(Stored data)

§

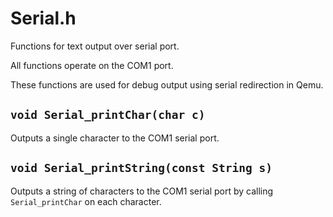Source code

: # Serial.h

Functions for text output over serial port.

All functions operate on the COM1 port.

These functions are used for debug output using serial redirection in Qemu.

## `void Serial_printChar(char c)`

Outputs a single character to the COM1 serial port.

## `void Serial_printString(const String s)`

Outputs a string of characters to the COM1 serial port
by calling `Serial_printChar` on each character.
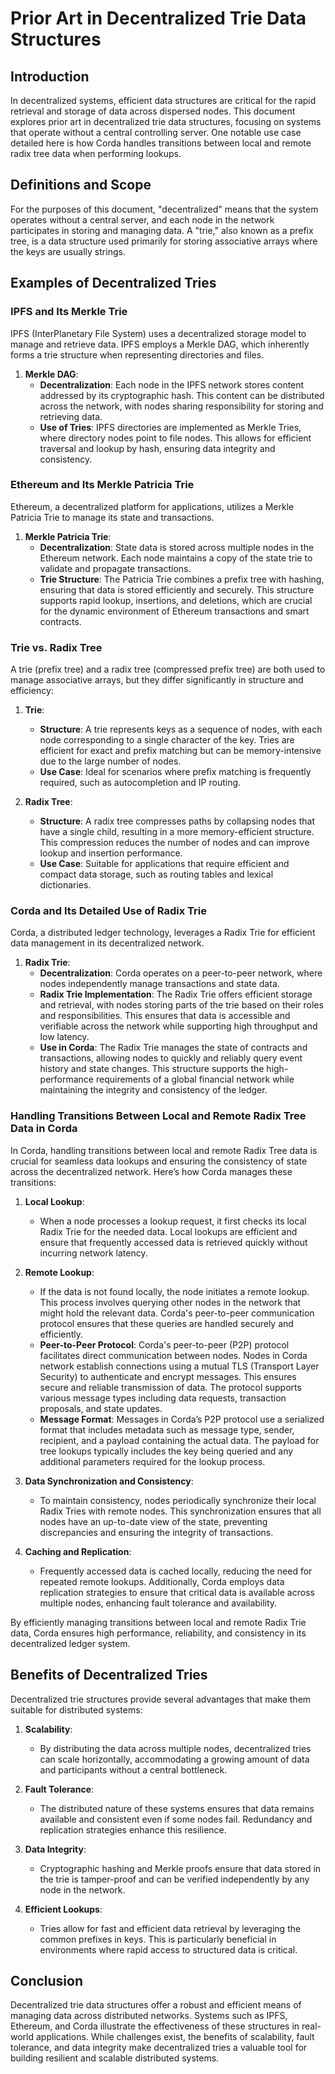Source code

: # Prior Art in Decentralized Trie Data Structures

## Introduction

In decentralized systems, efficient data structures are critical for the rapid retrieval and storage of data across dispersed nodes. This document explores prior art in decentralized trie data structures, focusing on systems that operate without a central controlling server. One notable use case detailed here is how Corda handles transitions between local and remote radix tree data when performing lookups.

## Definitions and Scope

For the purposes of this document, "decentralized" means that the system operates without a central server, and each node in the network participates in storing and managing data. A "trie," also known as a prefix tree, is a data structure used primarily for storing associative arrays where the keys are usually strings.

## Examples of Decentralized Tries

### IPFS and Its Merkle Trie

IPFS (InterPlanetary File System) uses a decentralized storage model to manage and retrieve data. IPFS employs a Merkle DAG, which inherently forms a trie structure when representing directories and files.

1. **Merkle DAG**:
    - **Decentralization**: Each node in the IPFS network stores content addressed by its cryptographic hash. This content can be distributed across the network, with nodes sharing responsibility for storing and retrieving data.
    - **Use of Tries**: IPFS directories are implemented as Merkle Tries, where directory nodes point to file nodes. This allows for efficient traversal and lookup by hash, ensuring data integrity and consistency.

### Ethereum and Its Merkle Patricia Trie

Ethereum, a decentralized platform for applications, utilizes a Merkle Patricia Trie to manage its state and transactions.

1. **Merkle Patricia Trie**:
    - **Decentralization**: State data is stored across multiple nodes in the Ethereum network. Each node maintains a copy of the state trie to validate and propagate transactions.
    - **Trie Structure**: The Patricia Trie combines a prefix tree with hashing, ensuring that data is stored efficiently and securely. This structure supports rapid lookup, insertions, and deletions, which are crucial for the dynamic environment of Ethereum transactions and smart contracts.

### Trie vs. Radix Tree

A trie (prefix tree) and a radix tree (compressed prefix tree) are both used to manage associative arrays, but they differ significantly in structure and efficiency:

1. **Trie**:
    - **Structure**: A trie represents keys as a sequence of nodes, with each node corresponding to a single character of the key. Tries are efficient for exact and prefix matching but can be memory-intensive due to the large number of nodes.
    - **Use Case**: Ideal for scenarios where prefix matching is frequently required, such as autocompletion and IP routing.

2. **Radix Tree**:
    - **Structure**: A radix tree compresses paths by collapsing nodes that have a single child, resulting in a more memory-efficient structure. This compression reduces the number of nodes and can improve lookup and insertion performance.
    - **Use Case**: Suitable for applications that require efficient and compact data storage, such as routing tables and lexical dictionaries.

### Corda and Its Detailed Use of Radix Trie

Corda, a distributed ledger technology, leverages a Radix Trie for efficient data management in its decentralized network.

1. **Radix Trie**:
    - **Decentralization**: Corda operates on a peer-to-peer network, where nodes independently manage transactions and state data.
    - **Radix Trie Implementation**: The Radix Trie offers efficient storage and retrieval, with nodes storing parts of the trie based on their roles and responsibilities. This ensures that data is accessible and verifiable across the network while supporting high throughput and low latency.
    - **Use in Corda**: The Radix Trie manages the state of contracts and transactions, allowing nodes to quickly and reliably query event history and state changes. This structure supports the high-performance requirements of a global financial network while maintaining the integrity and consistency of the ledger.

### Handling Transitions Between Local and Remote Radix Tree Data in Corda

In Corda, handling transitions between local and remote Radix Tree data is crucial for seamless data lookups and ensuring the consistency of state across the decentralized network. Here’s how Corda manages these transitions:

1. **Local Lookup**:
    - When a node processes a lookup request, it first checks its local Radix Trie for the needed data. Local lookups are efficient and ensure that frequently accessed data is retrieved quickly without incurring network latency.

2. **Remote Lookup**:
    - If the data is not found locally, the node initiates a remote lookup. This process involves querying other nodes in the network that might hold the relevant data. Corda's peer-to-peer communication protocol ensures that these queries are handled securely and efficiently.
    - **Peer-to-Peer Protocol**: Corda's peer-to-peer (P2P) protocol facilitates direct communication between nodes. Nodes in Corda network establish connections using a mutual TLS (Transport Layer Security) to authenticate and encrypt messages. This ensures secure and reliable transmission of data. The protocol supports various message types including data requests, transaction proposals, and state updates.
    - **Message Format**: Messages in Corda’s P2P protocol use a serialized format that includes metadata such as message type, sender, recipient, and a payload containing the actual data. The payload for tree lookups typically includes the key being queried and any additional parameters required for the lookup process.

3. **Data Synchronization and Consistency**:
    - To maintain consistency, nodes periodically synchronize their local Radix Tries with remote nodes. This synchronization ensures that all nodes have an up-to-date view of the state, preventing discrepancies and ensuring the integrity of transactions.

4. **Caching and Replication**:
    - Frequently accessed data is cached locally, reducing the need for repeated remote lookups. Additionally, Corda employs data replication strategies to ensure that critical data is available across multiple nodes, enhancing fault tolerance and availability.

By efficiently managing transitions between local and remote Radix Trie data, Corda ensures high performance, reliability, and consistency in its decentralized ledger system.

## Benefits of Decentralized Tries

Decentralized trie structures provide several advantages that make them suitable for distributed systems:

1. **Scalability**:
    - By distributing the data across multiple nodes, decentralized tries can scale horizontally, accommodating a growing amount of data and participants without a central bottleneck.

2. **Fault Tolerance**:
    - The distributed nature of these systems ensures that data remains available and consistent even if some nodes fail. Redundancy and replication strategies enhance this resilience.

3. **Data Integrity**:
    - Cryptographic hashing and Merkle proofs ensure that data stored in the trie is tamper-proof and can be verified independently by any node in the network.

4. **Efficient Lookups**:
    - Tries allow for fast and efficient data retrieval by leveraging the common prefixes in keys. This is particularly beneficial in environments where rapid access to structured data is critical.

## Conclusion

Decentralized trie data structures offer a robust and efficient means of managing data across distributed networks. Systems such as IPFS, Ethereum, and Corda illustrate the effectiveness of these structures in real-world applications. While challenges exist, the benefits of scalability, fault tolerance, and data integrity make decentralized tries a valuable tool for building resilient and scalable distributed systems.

§

YOUR GOAL → Give back precisely the lines above that start at the line containing "## Definitions and Scope" and end at the line containing "### Ethereum and Its Merkle Patricia Trie", inclusive. No other lines belong in the output.

ANSWER TO THIS TASK →
## Definitions and Scope

For the purposes of this document, "decentralized" means that the system operates without a central server, and each node in the network participates in storing and managing data. A "trie," also known as a prefix tree, is a data structure used primarily for storing associative arrays where the keys are usually strings.

## Examples of Decentralized Tries

### IPFS and Its Merkle Trie

IPFS (InterPlanetary File System) uses a decentralized storage model to manage and retrieve data. IPFS employs a Merkle DAG, which inherently forms a trie structure when representing directories and files.

1. **Merkle DAG**:
    - **Decentralization**: Each node in the IPFS network stores content addressed by its cryptographic hash. This content can be distributed across the network, with nodes sharing responsibility for storing and retrieving data.
    - **Use of Tries**: IPFS directories are implemented as Merkle Tries, where directory nodes point to file nodes. This allows for efficient traversal and lookup by hash, ensuring data integrity and consistency.

### Ethereum and Its Merkle Patricia Trie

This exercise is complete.